Just five ingredients (salt included) stand between you and this simple vegan halloumi cheese. Just like the original, this halloumi is deliciously salty with a subtle cheesy tang. Serve it on sandwiches, over salads, or all on its own.
This recipe has been on my to-make list for years.
I say that a lot. Must be that gnarly procrastination cycle rearing its ugly head.
This recipe idea cropped up while making these rainbow summer rolls two years ago. Something about the texture of the tofu reminded me of halloumi cheese, and I figured there had to be a way to leverage it to create a vegan version of the salty, firm, melt-resistant cheese.
And so here we are a couple years later.
To make this vegan halloumi cheese, you'll start by slicing a block of extra firm tofu into square pieces like so...
Note: To amplify the halloumi texture, I recommend pressing the tofu using a tofu press before cutting it; however, you can absolutely skip this step if you're in a time crunch or simply don't feel like fussing with a tofu press.
Once you've sliced the tofu, prepare the halloumi marinade. The marinade is made with a simple combination of nutritional yeast flakes, lemon juice, olive oil, and sea salt.
The nutritional yeast flakes add a savory cheesiness. The lemon juice adds a cheesy tang. The olive oil adds richness. And the salt adds... well, saltiness.
Once you've whisked together the marinade, brush or spoon it over each tofu square, being sure to evenly coat all sides.
Now, you have two options.
Option 1: Cover the tray and refrigerate it, allowing the tofu to marinate for a few hours (up to 12) to fully enliven that salty, cheesy, halloumi flavor.
Option 2: Cook it straight away, opting for a milder (but still delicious) halloumi quality.
Either way, you'll cook the "halloumi" by heating a large skillet and searing each piece of tofu to create a delicious, cheesy crust.
Word to the wise: Flip on the fan or hood over the stove to ventilate while cooking. The searing process can be a bit smoky depending on the type of pan you use.
Once the halloumi is cooked, enjoy it all on its own or on sandwiches, salads, etc.
Vegan Halloumi Cheese
- 1 (15-ounce) block extra-firm tofu, drained*
- ¼ cup nutritional yeast flakes
- ¼ cup fresh lemon juice
- 2 tablespoons olive oil
- ¾ teaspoon sea salt
- Line a large tray with parchment paper.

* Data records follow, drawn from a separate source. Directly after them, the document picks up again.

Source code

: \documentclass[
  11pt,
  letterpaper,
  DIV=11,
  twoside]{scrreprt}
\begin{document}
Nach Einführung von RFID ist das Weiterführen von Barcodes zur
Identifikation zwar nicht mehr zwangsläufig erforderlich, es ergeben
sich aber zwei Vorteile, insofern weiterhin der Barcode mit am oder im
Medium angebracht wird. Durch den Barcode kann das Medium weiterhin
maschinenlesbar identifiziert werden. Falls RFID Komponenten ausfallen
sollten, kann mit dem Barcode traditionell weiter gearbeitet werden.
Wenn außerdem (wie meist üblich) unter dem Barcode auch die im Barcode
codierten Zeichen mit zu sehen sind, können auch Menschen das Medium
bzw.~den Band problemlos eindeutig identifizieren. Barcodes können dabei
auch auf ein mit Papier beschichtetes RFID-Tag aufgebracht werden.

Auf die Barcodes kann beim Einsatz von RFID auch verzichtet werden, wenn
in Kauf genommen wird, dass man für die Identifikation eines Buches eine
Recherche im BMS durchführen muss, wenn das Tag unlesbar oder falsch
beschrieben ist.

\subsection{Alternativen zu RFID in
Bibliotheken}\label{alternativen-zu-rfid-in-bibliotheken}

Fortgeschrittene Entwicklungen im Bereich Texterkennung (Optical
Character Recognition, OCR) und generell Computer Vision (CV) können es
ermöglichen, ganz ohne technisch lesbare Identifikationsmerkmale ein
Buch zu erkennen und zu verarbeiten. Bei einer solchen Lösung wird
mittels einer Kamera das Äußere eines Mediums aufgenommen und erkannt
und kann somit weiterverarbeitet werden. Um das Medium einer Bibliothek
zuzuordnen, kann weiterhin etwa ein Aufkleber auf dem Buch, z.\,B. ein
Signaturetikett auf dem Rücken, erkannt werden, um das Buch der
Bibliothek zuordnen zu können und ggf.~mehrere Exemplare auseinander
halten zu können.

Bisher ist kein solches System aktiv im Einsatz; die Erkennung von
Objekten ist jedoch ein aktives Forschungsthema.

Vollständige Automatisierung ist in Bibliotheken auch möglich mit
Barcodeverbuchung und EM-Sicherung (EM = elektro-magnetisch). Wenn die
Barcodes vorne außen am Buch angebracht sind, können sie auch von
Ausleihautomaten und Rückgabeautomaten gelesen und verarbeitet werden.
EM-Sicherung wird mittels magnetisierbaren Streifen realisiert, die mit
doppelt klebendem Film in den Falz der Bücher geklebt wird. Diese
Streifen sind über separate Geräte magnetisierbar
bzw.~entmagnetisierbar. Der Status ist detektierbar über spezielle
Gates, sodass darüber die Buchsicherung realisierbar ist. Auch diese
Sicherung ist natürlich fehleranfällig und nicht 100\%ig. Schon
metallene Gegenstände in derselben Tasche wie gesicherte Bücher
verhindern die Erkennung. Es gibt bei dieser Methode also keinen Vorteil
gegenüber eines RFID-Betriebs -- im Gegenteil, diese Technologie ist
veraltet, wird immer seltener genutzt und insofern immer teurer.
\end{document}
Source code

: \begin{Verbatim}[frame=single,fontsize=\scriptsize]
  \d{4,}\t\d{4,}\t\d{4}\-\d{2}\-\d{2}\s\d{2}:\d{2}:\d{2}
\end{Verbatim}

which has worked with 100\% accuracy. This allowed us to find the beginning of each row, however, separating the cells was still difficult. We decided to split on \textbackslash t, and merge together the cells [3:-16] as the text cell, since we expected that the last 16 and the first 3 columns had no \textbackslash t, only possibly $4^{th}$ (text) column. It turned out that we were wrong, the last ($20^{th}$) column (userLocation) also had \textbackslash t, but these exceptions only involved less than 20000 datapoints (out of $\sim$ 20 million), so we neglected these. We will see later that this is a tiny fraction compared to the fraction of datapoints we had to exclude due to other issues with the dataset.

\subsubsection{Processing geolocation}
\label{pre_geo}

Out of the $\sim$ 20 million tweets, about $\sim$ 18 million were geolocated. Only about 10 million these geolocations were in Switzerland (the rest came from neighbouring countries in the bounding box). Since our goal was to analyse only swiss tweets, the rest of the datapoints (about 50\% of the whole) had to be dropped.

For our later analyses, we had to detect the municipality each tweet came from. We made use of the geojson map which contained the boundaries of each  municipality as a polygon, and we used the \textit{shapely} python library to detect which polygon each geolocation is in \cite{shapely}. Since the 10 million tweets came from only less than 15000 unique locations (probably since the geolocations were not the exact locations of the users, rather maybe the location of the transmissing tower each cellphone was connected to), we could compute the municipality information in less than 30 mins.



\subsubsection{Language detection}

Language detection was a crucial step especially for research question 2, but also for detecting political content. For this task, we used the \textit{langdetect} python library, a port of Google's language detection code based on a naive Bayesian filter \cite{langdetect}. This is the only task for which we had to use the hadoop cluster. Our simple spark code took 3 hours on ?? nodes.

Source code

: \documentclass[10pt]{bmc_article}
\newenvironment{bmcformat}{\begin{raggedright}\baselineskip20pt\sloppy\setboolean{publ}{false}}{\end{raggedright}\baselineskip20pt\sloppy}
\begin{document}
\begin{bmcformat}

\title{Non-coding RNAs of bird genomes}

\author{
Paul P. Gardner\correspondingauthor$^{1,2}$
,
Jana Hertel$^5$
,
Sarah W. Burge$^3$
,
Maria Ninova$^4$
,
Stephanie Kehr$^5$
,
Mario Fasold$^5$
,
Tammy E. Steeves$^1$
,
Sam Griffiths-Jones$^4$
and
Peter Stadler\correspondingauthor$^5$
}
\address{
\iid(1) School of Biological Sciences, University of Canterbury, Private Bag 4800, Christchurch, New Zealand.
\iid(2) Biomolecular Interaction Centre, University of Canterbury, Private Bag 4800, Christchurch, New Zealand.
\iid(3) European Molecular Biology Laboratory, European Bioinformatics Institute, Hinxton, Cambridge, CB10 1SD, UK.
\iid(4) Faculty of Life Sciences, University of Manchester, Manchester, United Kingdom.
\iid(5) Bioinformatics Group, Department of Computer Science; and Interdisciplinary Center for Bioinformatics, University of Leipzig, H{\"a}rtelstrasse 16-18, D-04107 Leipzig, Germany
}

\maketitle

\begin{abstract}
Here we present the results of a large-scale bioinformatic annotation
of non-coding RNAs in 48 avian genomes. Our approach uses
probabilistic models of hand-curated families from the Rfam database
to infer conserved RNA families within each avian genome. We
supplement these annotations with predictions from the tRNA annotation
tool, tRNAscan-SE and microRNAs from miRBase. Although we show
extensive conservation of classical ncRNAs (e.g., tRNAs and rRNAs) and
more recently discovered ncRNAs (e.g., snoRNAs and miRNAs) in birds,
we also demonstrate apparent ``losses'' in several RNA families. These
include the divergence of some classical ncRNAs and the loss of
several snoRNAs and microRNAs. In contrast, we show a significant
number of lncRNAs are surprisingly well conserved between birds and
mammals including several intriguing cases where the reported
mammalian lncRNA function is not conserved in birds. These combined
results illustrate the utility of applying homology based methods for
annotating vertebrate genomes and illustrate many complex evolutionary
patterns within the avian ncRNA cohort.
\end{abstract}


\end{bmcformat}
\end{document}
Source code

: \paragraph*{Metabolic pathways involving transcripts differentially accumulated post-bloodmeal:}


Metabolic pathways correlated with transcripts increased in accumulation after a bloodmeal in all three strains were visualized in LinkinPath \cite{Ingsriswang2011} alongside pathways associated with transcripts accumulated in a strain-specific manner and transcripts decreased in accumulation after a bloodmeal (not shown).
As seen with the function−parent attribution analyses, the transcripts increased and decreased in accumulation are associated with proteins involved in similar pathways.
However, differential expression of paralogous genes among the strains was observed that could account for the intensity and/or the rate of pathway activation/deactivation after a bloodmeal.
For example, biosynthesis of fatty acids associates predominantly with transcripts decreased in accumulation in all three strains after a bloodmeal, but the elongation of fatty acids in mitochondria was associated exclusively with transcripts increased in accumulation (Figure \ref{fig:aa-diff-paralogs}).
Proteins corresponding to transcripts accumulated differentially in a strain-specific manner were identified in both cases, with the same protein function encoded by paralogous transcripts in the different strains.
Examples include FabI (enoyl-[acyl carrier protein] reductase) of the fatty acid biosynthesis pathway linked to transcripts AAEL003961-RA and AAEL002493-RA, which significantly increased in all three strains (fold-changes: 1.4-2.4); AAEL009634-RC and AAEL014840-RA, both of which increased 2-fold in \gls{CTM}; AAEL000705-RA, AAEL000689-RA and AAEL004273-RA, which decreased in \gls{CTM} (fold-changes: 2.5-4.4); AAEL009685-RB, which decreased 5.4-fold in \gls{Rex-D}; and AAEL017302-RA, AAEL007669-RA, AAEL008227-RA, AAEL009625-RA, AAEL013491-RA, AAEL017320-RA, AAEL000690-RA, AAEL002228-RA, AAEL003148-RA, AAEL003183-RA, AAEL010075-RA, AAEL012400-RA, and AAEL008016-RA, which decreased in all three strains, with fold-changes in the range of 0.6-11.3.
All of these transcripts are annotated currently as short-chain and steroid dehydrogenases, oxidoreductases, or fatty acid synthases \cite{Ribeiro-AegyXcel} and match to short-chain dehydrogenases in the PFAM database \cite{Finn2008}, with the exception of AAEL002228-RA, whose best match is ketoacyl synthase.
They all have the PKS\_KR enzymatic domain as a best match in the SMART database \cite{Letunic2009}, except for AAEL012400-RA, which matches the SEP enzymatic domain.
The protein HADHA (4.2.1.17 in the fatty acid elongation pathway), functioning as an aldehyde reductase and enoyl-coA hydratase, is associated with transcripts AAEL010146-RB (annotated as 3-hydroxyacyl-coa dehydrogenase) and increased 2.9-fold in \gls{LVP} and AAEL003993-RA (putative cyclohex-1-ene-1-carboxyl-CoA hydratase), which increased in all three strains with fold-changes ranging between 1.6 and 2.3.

- Slice the tofu crosswise into ½-inch-thick planks. Then, cut each plank in half crosswise. Transfer to the lined tray.
- In a small bowl, whisk together the nutritional yeast, lemon juice, olive oil, and sea salt until smooth.
- Brush each piece of tofu with the nutritional yeast mixture, being sure to flip and coat all sides evenly.
- Now, you have two choices. For full-flavor halloumi, cover the pan and refrigerate for two hours (or up to 12 hours) to marinate. For quick halloumi, proceed with cooking straight away.
- Heat a large skillet over medium-high heat.
- Once the pan is hot, add the tofu in a single layer (you'll need to do this in two batches). Use the back of a spatula to lightly press down on the tofu (you should hear it sizzle and steam). (Note: Depending on the type of pan you use, this process can be quite smoky, so be sure to ventilate the area properly.)
- Cook for 2 to 3 minutes, or until the pan-facing sides are golden-brown. Flip, and continue to cook for another 2 to 3 minutes, or until golden-brown.
- Serve warm or cold on sandwiches, over salads, or all on its own.
- Refrigerate leftovers in an airtight container for up to two days.